I don’t know if you believe in funny little signs from the gods. Weird coincidences that all seem to add up to point towards some predetermined fate. The best narratives usually work this way. Real life, however, rarely does.
That’s why the history of theatre company Critical Ambition sometimes reads more like a plot synopsis than a true story.
Dan Jones and Tom Myles, a pair of ambitious lads from Swansea with a love of theatre, met at the West Glamorgan Youth Theatre Company, and from that point onwards seemed to continually cross each other’s paths. Dan recalls being unimpressed at their first encounter, when the younger Tom burst into a room full of raucous youth theatre recruitees and lampooned their cheering. However the two soon bonded, and continued to work together at Gorseinon College and later Exeter University.
They also share the same birthday.
“Beware the Ides of March!” cries the soothsayer in Shakespeare’s Julius Caesar; one of the early productions Dan and Tom were involved themselves with at Exeter. After separate miserable first nights of freshers that lived up to neither of their expectations of university life, the two decided to meet up and commiserate over a pint. It was then that the flickerings of their co-conspiracy began.
In 2014 the pair decided to form a theatre company dedicated to engaging with and inspiring the youth of Swansea through high-quality productions, and sharing that work further afield. They began with The Man by James Graham, a one-man tragicomedy about a tax return, directed by Dan and starring Tom. In keeping with their mission statement, the show travelled all over South Wales.
Their current project, BLINK by Phil Porter is a co-production with Swansea’s Volcano Theatre and Cardiff’s The Other Room, once again promoting theatre from Swansea by touring it elsewhere.

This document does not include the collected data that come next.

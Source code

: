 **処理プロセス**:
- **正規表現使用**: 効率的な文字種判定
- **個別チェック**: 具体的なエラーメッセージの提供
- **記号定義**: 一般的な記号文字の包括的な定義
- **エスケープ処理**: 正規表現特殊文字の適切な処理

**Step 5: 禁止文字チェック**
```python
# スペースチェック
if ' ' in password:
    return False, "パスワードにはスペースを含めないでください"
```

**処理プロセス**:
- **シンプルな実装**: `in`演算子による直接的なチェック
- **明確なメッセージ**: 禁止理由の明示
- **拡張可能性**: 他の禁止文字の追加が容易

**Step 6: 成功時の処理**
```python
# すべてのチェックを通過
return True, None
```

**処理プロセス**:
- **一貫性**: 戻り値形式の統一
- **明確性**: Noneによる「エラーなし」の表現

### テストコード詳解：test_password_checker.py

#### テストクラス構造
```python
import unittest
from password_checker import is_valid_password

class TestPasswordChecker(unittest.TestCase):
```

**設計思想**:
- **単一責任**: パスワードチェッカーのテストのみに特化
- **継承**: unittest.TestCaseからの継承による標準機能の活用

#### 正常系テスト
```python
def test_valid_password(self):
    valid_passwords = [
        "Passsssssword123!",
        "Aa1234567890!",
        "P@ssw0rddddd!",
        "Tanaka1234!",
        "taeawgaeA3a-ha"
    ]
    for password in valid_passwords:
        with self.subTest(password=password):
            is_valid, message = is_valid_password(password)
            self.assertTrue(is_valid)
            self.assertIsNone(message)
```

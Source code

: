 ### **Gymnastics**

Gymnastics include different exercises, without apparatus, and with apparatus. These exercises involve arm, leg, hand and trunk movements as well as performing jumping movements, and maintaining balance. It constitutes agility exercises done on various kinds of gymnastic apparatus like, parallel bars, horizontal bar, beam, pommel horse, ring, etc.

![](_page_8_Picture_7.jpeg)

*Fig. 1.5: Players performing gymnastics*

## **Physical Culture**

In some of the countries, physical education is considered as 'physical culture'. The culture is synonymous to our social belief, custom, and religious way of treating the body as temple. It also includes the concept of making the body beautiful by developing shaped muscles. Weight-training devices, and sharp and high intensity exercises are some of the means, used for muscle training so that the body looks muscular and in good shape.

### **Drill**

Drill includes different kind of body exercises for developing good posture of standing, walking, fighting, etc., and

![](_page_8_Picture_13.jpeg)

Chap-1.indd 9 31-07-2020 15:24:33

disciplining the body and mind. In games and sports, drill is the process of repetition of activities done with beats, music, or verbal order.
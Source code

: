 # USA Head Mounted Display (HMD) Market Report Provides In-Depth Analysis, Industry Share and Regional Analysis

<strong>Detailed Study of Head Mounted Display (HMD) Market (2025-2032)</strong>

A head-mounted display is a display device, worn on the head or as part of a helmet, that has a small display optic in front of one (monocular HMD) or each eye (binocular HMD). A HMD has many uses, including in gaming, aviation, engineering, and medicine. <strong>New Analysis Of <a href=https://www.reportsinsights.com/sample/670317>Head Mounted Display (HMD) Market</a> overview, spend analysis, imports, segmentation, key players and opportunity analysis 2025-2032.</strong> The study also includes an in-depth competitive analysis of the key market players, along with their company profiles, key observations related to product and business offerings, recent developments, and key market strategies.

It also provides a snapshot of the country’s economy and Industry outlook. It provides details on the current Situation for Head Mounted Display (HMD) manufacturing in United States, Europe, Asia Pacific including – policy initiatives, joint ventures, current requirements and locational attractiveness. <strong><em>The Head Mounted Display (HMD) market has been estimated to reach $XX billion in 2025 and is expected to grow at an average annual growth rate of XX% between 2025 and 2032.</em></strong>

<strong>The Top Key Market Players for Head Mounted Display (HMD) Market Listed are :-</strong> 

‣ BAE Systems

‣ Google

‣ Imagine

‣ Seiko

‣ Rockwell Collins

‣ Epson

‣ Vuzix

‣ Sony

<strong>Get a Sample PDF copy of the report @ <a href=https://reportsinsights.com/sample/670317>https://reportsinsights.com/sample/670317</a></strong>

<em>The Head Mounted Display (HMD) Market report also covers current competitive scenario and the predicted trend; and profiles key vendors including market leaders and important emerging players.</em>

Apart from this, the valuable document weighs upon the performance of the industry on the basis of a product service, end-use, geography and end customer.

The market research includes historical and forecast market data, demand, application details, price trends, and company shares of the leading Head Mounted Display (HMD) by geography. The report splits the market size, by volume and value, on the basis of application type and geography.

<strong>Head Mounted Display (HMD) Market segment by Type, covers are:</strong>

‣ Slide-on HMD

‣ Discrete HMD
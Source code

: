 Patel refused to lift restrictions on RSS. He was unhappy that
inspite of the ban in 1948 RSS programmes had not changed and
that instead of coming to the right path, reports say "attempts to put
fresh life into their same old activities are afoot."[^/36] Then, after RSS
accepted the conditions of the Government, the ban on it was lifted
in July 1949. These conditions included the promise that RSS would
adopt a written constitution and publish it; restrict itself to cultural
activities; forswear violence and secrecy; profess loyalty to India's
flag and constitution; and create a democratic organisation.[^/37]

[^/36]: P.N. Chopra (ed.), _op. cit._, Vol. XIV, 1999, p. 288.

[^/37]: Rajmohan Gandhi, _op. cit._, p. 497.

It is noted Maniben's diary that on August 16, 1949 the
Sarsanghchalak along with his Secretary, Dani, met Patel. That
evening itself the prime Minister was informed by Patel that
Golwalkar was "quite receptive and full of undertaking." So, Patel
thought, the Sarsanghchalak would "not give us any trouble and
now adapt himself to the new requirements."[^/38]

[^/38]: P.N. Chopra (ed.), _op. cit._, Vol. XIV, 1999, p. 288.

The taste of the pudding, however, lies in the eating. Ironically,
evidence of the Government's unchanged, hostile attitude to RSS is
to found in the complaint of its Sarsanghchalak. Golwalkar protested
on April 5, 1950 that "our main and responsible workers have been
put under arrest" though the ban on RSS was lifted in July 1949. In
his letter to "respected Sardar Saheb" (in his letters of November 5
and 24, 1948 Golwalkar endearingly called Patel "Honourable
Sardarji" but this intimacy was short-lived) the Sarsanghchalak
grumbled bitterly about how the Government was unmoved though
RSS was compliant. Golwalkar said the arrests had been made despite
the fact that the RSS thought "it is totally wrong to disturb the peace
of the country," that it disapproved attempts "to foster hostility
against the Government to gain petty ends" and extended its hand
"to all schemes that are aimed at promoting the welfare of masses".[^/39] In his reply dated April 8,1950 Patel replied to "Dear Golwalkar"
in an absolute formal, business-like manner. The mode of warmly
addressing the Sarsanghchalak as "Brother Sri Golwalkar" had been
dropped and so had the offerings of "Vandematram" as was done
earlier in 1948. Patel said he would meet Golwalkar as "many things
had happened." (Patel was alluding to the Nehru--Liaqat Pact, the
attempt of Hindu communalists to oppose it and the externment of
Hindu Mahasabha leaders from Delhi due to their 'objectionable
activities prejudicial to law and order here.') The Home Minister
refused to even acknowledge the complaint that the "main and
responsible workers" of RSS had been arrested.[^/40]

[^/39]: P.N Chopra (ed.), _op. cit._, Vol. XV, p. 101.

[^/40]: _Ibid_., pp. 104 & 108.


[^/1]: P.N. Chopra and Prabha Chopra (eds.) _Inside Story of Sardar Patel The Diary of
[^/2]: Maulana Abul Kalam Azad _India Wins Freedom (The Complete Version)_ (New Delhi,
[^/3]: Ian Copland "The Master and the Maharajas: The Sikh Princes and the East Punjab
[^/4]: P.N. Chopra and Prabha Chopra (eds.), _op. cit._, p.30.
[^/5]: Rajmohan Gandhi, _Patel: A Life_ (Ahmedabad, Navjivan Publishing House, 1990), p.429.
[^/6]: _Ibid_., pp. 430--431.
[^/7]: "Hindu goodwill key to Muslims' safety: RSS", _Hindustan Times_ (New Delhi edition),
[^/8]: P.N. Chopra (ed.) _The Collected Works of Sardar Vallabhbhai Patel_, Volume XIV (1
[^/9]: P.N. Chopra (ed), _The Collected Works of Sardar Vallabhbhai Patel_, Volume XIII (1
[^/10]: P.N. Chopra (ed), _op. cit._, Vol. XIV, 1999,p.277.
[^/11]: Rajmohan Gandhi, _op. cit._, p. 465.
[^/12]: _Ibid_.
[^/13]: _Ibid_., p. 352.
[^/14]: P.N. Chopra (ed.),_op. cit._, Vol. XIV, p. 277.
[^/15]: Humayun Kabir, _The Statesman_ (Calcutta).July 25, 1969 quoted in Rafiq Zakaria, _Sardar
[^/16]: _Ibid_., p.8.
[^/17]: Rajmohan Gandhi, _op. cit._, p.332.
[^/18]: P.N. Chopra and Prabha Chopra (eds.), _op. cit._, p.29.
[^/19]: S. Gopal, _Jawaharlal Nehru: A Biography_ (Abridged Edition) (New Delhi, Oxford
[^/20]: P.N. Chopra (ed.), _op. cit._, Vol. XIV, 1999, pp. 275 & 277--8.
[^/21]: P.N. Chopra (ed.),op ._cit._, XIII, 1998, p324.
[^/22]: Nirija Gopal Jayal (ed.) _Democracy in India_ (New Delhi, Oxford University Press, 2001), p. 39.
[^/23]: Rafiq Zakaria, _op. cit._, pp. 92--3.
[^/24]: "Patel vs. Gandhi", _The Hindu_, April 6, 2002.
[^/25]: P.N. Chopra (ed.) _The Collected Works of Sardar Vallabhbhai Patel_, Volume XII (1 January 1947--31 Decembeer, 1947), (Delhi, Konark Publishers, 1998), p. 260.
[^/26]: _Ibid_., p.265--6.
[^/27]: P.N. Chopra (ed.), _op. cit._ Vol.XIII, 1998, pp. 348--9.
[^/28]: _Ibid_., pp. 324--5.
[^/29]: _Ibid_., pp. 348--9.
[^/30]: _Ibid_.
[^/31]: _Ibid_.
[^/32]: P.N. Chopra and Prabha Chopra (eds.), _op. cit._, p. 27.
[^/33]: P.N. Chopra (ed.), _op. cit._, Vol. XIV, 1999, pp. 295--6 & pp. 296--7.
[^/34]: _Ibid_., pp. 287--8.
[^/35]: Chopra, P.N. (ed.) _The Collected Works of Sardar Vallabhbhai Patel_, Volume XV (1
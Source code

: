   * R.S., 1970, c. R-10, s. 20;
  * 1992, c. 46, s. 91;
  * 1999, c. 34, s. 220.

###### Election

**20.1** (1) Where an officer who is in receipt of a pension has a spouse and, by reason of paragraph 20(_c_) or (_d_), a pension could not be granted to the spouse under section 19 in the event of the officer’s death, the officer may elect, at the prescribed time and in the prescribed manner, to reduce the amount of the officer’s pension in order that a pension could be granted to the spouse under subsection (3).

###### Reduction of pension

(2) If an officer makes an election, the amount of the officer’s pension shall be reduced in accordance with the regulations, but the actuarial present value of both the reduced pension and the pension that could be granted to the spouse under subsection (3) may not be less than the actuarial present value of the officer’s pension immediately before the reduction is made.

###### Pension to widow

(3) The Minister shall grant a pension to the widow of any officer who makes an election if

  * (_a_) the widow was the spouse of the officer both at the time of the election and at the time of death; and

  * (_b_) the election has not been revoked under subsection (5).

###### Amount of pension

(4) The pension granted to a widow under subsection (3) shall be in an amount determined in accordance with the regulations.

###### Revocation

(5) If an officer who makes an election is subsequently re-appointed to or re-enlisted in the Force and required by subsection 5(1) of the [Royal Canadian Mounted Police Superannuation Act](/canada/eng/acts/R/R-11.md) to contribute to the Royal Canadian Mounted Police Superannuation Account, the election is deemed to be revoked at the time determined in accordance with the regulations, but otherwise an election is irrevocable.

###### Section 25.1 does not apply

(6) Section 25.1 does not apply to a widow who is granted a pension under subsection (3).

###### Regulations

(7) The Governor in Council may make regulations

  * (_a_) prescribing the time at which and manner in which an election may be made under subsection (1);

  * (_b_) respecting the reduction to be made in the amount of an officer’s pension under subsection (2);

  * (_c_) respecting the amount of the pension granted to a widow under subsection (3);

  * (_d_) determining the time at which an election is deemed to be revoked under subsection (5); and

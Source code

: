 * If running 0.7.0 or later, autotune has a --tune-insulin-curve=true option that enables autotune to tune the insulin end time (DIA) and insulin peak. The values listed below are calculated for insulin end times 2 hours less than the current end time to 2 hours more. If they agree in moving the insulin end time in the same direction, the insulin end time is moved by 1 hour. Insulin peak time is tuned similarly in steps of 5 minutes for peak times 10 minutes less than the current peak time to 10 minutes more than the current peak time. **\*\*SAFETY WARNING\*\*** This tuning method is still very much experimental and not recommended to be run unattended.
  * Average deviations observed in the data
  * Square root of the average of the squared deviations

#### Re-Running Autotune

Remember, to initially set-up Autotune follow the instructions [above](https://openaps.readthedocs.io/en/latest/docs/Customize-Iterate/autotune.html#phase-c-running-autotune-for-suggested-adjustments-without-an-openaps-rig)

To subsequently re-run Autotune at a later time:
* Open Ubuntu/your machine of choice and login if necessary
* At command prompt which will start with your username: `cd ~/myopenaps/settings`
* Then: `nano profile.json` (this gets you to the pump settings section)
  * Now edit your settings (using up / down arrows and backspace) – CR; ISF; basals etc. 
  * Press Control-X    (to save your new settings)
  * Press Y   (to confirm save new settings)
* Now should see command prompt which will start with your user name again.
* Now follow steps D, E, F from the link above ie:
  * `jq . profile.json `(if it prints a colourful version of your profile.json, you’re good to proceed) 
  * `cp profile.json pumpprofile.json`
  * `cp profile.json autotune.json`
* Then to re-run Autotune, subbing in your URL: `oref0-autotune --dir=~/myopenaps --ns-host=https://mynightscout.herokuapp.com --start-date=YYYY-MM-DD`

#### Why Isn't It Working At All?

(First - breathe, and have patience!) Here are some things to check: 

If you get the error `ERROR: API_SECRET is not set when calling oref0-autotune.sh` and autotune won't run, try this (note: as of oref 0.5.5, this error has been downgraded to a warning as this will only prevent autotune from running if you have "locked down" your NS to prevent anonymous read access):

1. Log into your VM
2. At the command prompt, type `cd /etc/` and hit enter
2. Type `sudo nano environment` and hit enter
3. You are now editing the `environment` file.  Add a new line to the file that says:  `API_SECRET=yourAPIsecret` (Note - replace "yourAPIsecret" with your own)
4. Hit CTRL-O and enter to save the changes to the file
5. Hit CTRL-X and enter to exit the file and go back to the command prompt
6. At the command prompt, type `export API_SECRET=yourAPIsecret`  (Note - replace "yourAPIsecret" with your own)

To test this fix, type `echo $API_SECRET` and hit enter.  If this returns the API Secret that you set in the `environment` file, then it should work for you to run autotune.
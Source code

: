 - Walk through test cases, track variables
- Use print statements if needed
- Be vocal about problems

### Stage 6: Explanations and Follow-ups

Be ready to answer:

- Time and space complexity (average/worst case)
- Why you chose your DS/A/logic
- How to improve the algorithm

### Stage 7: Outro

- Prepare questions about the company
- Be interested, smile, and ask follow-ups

The words “Ambition is Critical” are inscribed in bold red letters in the paving stones outside Swansea’s main railway station. The phrase is one of a few surviving scraps of a long-forgotten street poetry project. The defiant wording is somewhat muddied by context, carrying echoes of another apocryphal Dylan quote which gave the city the appellation “the graveyard of ambition”. Reclaiming the quote as their own, Tom and Dan set out to show just how ambitious and driven their hometown’s youth can be, firmly establishing a vital creative presence; a visibility.
It is after a gruelling yet rewarding R&D in Volcano Theatre, when BLINK is all keyed up ready to begin rehearsals, that I enter the narrative.
I was volunteering as an usher at The Other Room, having recently graduated from the University of Warwick – an institution whose alumni, coincidentally, happen to be involved in at least four of this season’s six productions at the venue. Fresh-faced and looking to gain some advice and directing experience in the capital, I was lucky enough to be offered an assistant director position on the company’s next production.
A play about visibility and invisibility, the choice of BLINK by Phil Porter as their next offering seemed natural for a this company. A neurotic comedy with an unconventional love story, Sophie (Gwenllian Higginson) and Jonah (Tom Myles) are preoccupied with modes of watching and seeing; being truly seen and therefore truly loved, truly seeing and truly loving. Our first venue, The Other Room, is a pub theatre based in a Cardiff bar named, of all things, Porter’s.
Jonah compares dissecting an eyeball to taking apart a single lens reflex camera. The chosen rehearsal venue? An empty photography studio in Bridgend College. A guide to determining a DSLR’s aperture hangs on the wall behind Tom as he acts out Jonah’s speech detailing the similarity between the eye’s inner workings and a camera’s focus.
However it’s not until the first rehearsal when we all sit down to read the play out loud together, when Phil Porter’s beautifully crafted words and his offbeat anecdotal style begin to lift off the page, that Dan reveals he’s discovered the most remarkable coincidence of all. Gwenllian Higginson who plays Sophie also shares a birthday with himself and Tom. “Oh?” I ask, “what’s the date?” The 15th of March, comes the reply.
And of course, of course, because truth is stranger than fiction, this also happens to be my birthday too.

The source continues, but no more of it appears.